• [Directions for this task] Using the records below, copy every line that holds the string "Laura".

• [Dataset content]
============
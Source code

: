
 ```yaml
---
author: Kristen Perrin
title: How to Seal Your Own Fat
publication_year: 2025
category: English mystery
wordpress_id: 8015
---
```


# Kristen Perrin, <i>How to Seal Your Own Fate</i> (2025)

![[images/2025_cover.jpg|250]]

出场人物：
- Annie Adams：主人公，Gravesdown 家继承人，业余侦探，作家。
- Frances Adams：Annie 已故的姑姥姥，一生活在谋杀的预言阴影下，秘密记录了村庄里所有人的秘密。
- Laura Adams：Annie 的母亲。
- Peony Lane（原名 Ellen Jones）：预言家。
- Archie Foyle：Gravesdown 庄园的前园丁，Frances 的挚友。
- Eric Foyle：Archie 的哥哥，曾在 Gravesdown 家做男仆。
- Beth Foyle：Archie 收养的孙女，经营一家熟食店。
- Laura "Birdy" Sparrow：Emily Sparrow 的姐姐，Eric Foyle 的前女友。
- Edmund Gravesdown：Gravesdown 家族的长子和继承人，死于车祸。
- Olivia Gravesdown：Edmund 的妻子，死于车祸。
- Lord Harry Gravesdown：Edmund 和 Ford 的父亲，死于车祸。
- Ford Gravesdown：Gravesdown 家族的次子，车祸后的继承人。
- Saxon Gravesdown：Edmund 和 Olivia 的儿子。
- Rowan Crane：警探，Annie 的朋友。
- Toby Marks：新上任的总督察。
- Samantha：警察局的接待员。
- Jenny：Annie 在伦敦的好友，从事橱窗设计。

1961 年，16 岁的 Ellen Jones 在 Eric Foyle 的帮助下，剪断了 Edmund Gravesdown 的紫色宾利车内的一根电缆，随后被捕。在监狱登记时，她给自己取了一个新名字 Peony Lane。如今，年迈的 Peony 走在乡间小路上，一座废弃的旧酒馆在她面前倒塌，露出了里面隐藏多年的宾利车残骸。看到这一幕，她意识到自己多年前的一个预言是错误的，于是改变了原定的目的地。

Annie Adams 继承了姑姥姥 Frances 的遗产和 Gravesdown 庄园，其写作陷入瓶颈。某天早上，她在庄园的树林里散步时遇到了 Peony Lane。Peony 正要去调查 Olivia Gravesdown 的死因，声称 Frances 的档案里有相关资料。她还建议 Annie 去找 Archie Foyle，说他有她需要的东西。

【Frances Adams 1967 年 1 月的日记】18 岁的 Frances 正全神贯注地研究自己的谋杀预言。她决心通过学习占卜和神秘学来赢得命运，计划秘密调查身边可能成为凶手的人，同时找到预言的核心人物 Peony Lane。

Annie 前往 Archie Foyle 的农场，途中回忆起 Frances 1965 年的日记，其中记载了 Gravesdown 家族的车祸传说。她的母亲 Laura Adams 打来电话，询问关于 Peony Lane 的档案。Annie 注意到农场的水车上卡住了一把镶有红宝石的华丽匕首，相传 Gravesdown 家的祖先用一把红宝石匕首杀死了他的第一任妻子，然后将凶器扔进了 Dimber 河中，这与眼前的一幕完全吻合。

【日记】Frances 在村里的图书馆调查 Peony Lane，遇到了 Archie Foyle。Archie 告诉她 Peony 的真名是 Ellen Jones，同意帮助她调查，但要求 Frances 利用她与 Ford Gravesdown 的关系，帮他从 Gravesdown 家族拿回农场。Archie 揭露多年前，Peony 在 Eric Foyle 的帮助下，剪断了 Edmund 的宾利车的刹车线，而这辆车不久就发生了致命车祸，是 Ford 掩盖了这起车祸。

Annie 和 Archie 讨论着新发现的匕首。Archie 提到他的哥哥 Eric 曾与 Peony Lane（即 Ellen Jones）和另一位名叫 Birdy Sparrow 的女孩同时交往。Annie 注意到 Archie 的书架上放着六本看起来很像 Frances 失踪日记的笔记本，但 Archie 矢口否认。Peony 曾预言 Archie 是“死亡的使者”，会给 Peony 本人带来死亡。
============
• [Response to the exercise]
- Laura Adams：Annie 的母亲。
- Laura "Birdy" Sparrow：Emily Sparrow 的姐姐，Eric Foyle 的前女友。
Annie 前往 Archie Foyle 的农场，途中回忆起 Frances 1965 年的日记，其中记载了 Gravesdown 家族的车祸传说。她的母亲 Laura Adams 打来电话，询问关于 Peony Lane 的档案。Annie 注意到农场的水车上卡住了一把镶有红宝石的华丽匕首，相传 Gravesdown 家的祖先用一把红宝石匕首杀死了他的第一任妻子，然后将凶器扔进了 Dimber 河中，这与眼前的一幕完全吻合。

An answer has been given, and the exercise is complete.